The data underscores the European Commission's expectation that the eurozone economies will return to growth in the fourth quarter.
I'll concede that a GDP growth estimate of 1.4% in 2014 isn't China-esque. But growth is growth. And it's a definitive sign that Europe isn't going to fade to black. Of course, as I've long contested, we only need conditions to transition from "bad" to "less bad" for equity markets to respond. That's happening. And stocks are responding right on cue.

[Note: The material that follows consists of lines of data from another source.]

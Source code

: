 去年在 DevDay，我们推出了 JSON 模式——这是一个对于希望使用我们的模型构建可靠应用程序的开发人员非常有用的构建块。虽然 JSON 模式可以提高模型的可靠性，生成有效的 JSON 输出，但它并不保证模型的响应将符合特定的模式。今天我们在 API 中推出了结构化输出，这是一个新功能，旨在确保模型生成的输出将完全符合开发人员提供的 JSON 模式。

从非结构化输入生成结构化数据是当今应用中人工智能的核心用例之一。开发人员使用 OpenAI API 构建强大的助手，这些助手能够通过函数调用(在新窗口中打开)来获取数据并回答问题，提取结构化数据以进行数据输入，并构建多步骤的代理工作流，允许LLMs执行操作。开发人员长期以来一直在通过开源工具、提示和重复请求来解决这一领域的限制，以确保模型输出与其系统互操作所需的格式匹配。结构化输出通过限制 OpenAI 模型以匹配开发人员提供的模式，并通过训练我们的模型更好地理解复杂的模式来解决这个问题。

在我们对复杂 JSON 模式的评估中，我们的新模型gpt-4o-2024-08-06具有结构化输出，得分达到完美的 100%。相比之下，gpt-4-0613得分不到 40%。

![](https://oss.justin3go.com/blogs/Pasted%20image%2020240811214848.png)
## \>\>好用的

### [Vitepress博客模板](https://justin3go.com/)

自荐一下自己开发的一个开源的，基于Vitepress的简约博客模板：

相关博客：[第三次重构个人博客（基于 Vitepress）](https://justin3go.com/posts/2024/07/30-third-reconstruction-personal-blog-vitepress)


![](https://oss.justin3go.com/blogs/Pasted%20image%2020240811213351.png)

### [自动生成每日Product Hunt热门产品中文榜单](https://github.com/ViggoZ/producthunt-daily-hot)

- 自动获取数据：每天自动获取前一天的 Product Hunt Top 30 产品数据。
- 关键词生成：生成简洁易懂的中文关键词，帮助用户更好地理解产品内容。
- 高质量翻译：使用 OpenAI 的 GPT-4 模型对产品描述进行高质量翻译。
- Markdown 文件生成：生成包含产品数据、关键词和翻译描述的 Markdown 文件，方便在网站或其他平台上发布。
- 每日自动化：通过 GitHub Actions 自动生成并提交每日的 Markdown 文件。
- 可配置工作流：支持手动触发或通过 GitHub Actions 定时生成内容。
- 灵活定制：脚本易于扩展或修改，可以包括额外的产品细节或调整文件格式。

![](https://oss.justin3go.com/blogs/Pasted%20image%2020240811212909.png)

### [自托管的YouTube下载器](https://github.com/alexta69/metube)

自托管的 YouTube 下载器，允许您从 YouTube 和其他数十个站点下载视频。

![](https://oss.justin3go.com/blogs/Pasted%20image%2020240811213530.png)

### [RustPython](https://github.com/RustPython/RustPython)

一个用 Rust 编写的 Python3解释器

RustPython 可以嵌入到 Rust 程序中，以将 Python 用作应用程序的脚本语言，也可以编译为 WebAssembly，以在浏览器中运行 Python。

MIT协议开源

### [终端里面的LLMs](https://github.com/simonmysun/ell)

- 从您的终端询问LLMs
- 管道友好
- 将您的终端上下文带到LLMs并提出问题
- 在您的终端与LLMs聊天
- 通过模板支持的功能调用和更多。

Over the last month, European stocks are up 8.2% -- nearly doubling the return of U.S. stocks. And European bank stocks are performing even better. After hitting a series of higher lows in late June, the iShares MSCI Europe Financials ETF rallied 9.9% in July. Now, if you're still too scared to dip your toes in Europe via one of these ETFs, you can still benefit from the imminent turnaround -- with a homegrown opportunity, no less.
Built Ford Tough
Back in May, I introduced a brilliant stock indicator based on Ford (NYSE:F) F-150 trucks. In short, since small business owners account for a large portion of pickup sales, by gauging sales of F-Series trucks we can track the health of the overall economy. And Ford is certainly firing on all cylinders in the United States. Pickup sales, in particular, keep climbing higher. All told, Ford is going to enjoy its best sales year in the United States since the recession hit.
Conditions in Europe haven't been so rosy. But, again, the data points to an imminent turnaround. During the company's quarterly report last week, management noted that European operations still incurred a loss. However, results improved quarter over quarter and year over year. In other words, the bottom is in. More importantly, Ford has been able to increase its market share in Europe through the downturn. So as the recovery takes root -- and its European operations return to profitability -- the company should rake in even more revenue.
Bottom line: Ford represents a unique, safe and cheap way (shares trade for less than 12 times earnings) to profit from a continued recovery in the United States -- and the imminent rebound in Europe. So I'll pay homage to Jeff Foxworthy and say it again -- you might be a redneck if you drive a pickup. But you'd be a pretty darn smart redneck if you also owned a few hundred shares of Ford.